On the play of complementary colours: cool and warm, primary and secondary
The clash of the primary colours
In its current restored state, Van Gogh’s The bedroom is a clean, crisp, vivid painting. Yet its cool atmosphere and lively colours are only part of the story. The bright blue walls suggest a spaciousness that turns out, on closer scrutiny, to be at odds with the relative proportions of the floor and the bed and with the painter’s description of the room in his letters. Currently, the three primary colours are in conflict, with blue predominating. From a painter’s point of view, the work is fraught with tension.
Colour and tone
‘I had wished to express utter repose with all these very different tones,’ Van Gogh wrote to Gauguin. After staying indoors for two full days to rest his strained eyes, the first thing he had painted was the interior of his small bedroom.

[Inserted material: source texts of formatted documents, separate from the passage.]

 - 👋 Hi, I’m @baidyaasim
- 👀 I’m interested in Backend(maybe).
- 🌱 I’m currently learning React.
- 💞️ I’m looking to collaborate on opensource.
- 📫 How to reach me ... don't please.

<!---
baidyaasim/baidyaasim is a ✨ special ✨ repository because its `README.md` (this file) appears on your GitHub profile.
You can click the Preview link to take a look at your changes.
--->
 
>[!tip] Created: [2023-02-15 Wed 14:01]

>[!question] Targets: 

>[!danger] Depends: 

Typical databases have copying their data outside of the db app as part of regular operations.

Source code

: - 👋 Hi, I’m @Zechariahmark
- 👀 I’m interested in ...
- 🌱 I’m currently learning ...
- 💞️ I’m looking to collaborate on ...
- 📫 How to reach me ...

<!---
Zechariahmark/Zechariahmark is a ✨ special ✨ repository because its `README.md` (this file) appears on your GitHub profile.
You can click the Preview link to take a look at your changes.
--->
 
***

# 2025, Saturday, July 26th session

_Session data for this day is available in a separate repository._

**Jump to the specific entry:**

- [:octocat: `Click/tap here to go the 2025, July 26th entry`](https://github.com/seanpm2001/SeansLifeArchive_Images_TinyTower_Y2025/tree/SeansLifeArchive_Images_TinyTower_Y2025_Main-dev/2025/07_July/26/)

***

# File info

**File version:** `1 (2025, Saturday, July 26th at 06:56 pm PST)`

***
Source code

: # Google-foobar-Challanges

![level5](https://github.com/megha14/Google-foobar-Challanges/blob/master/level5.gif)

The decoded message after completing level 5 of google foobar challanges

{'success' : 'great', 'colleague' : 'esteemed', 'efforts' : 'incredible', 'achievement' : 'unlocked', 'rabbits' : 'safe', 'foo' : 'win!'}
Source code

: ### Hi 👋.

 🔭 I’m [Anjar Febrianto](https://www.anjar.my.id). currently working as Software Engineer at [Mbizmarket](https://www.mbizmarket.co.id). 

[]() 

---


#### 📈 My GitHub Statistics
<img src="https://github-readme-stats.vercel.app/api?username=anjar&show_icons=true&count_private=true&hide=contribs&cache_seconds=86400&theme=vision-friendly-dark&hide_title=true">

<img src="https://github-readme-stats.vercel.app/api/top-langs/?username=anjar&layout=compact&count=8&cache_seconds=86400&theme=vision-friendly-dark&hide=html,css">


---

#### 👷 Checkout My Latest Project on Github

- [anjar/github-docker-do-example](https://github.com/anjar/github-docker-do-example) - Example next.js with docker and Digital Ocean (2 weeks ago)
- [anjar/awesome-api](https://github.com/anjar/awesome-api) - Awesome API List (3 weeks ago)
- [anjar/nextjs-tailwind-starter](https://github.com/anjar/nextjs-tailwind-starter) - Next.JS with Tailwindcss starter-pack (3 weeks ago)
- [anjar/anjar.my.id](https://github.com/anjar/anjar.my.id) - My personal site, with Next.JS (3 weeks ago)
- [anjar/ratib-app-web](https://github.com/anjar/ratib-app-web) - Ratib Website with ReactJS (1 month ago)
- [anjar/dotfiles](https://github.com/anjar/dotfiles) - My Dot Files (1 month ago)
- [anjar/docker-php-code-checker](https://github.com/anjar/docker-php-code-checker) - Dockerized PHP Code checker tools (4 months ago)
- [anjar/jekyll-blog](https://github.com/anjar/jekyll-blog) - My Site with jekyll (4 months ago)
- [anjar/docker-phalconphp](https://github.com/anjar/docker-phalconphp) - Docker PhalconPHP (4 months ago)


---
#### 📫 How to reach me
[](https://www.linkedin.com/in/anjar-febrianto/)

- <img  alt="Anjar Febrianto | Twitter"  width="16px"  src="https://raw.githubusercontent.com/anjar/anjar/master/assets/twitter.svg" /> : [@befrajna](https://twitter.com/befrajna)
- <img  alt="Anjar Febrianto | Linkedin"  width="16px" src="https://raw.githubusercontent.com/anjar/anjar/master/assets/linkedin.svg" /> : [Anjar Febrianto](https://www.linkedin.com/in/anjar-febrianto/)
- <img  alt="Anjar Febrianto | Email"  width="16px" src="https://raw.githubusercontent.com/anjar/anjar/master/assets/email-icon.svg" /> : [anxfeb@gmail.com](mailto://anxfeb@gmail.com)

Calm, or ‘repose’, is suggested in a painting by avoiding contrasts. This means using colours that are equally light or dark – in other words, equivalent tones. The quickest way to determine whether you’ve actually created a calm atmosphere is by squinting at the painting through your eyelashes, so that the details fade and only the main forms and contours remain. If we look at The bedroom this way, we immediately see what is wrong with it: namely, the walls and the blanket. The walls are too light in tone, and the blanket too dark. The digital impression restores the lavender colour of the walls (by removing the white) and brightens the red of the blanket, bringing the tonal values into balance and restoring the sense of repose.
Vincent writes that the only white he wanted in the painting was the reflection in the mirror. As he puts it, the fourth pair of complementary colours, white and black, is represented by the mirror and its frame. At present, this effect is cancelled out by the abundance of white in the walls.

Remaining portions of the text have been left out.